Kick Your Losing Habits


Key steps to cleaning up nice
We love underdogs, especially the dogs that clean up nice. In real life, we really like Patton Oswalt. But the fantasy plays better - we love a character that Patton Oswalt portrays in a movie. Movies about dirtbags who kick drugs and conquer the world play tidier in our conscience than the reality where the guy relapses and smacks his woman around in a meth den two years after learning the Windsor Knot. It’s how true stories become “based on actual events”.

Sammy Hagar was in a great band once,
long before he helped ruin Van Halen 
Here at Full Kicks, we celebrate the rock n roll underdog. The artists that we really hope are going to kick the world’s ass by the end of the movie and win the heart of the cute cheerleader / witty prostitute / young widow they deserve.  Our faves aren’t only the forgotten shoulda-been-huge guys like Emitt Rhodes and The Nerves or sidebar greats like Montrose (see left) but also bands that made it from the margins with a true Jerry Lee rebel spirit in their music like The Replacements and The Hold Steady. As far as what it means to be a rock n roll underdog today, almost anyone in tight jeans with a guitar fits the bill. It makes us reluctantly cheer for mediocre bands like Foo Fighters. At least they try.

Underdogs are among some great new stuff kicked out this past week. Nada Surf, a survivor from the one hit wonder MTV machine of the 90s issued their 7th studio album called "The Stars Are Indifferent to Astronomy". It features what have become Nada Surf staples – fearlessly sentimental lyrics & lush Buffalo Tom-style guitar pop - enhanced this time out on guitar with the addition of former GBV melody smoker Doug Gillard. Good stuff from a persevering act who have put out quality sappy indie rock for the last 15 years. Bill Janovitz of Buffalo Tom once described their music as something to listen to while you’re doing the laundry. Nada Surf hits that same spot for me. "TSAItA" delivers swooning rockers “Clear Eye Clouded Mind” and stark ballads “When I was Young”, highlighted by centerpiece track “Jules and Jim”. Check it out.

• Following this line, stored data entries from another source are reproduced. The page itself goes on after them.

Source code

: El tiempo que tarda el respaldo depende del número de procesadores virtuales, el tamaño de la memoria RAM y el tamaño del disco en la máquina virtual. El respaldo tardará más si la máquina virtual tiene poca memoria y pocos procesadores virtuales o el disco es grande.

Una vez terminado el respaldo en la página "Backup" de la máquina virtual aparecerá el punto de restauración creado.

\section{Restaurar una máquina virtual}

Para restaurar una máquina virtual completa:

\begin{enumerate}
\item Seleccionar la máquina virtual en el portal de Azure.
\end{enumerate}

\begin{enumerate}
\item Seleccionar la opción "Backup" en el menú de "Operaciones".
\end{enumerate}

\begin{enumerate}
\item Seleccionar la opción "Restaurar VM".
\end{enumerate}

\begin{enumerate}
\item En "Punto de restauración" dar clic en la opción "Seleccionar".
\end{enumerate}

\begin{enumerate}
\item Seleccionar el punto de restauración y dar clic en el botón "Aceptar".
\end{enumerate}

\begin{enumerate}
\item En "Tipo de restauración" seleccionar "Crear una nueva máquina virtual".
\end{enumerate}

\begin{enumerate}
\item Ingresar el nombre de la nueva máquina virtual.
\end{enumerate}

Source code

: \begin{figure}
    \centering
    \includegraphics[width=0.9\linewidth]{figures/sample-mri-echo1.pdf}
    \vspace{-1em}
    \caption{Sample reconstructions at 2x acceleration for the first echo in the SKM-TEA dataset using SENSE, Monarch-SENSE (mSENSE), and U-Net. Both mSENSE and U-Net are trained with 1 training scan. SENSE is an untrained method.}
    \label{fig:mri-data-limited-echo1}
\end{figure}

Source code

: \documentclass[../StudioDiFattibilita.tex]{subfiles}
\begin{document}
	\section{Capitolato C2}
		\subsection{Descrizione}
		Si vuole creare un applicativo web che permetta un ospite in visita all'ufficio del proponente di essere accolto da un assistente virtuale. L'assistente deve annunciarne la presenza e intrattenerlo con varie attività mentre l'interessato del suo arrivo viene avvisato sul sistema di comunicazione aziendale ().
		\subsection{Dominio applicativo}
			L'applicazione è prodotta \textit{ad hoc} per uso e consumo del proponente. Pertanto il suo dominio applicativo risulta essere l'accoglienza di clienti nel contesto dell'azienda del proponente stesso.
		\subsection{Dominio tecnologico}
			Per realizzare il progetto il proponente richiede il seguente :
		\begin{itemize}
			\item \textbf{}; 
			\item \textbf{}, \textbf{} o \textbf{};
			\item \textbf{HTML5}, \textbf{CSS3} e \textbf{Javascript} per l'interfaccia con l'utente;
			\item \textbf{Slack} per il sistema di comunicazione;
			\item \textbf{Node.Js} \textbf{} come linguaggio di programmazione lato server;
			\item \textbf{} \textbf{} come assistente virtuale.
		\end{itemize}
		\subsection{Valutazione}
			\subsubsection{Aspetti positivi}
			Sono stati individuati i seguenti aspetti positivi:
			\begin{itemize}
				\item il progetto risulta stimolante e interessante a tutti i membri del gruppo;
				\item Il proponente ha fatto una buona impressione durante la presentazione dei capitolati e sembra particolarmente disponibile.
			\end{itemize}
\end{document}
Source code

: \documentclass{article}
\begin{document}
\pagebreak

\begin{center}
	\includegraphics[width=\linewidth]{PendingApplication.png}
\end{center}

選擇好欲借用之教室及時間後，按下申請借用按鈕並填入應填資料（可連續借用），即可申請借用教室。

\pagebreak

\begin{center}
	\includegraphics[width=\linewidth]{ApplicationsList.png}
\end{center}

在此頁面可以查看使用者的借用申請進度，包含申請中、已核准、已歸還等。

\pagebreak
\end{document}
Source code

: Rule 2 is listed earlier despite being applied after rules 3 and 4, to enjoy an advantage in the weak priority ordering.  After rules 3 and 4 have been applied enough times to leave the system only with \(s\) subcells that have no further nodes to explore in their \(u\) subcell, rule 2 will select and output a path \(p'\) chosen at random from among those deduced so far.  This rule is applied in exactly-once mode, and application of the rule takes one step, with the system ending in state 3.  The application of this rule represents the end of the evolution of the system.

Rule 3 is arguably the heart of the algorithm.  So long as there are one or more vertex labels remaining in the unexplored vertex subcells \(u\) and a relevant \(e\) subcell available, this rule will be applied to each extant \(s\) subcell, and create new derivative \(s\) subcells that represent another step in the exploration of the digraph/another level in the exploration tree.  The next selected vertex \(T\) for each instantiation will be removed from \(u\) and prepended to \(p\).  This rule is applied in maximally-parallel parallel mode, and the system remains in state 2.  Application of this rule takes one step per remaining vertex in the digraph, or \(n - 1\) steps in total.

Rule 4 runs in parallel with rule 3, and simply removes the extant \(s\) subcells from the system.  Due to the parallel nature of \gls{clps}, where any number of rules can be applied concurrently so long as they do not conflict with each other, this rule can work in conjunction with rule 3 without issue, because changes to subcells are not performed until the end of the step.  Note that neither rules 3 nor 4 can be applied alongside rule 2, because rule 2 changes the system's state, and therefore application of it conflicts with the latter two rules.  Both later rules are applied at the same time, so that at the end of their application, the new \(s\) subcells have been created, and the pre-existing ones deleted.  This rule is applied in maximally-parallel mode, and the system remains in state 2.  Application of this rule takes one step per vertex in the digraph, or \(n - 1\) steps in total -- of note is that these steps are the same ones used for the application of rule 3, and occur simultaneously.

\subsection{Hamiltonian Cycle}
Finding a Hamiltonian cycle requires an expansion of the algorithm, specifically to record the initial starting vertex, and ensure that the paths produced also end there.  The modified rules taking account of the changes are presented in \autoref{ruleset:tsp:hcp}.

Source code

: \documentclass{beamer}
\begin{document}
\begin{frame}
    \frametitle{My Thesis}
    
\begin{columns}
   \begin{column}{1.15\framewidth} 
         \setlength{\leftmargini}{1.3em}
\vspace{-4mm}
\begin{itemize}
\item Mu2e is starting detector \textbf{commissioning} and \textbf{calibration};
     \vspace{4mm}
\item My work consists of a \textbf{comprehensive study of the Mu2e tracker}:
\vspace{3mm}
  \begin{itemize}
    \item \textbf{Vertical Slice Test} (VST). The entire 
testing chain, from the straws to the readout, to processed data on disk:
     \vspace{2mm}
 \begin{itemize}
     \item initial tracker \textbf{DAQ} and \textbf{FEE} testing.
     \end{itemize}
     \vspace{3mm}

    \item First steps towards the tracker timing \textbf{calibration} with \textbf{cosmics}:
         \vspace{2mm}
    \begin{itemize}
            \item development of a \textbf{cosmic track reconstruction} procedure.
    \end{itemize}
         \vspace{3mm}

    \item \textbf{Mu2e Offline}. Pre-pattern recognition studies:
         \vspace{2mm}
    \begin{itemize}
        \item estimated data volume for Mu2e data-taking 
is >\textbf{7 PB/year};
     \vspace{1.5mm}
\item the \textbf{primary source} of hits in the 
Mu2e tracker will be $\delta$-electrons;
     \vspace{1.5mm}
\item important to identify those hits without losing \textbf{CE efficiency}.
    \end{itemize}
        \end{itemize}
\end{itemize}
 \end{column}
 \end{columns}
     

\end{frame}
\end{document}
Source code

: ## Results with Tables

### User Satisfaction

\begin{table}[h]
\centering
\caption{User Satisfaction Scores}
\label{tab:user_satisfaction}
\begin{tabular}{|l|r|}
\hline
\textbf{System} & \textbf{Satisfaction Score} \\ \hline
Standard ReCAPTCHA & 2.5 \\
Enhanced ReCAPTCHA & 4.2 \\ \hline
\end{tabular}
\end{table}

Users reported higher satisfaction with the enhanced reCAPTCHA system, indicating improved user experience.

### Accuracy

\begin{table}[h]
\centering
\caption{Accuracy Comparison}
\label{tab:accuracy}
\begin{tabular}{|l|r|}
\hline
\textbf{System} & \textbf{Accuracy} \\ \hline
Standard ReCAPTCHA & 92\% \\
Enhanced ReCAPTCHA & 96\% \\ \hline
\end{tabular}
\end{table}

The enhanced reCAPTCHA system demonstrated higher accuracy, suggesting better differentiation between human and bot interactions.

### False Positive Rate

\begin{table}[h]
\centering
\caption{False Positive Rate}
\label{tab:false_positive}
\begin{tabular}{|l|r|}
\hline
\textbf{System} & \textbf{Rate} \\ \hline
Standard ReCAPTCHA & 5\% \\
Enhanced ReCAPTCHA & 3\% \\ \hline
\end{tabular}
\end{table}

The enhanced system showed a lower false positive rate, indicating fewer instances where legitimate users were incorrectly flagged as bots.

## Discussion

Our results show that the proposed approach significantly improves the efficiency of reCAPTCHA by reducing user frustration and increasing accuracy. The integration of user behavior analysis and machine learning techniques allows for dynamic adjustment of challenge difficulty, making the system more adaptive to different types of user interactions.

Craig Finn is holding off on The Hold Steady for now. Following an impressive streak fronting the exhilarating neo-classic rock THS – one of the absolute best things to happen to rock n roll in years - the twitchy narrator has bumped up against the inevitable comedown on "Clear Heart Full Eyes", his 1st solo album and he sucks his characters under with him. Fitted comfortably in a story friendly alt-country suit, Finn here deals with the aftermath. Yes, the title twists the Coach’s refrain from Friday Night Lights, and though he swears it is not a concept album about a TV show about High School football, Finn here is like a coach for his characters, guiding them through the rough spots and helping them find a way out. In THS songs, shit is blowing up and Finn is like an itchy Elvis Costello cheerleading the E Street Band. But "Clear Heart" brings the redemption if not limitless hope: through religion in “New Friend Jesus”, in the anonymity of a neutral site in “Rented Room” where “she fit me just right / my pillow still tastes like her perfume” and the odd release of album highlight “No Future”, a bittersweet Lucero–style chugger where he gets solid advice from Freddie Mercury and Johnny Rotten.  Check out Craig playing and talking "Clear Heart Full Eyes" here.   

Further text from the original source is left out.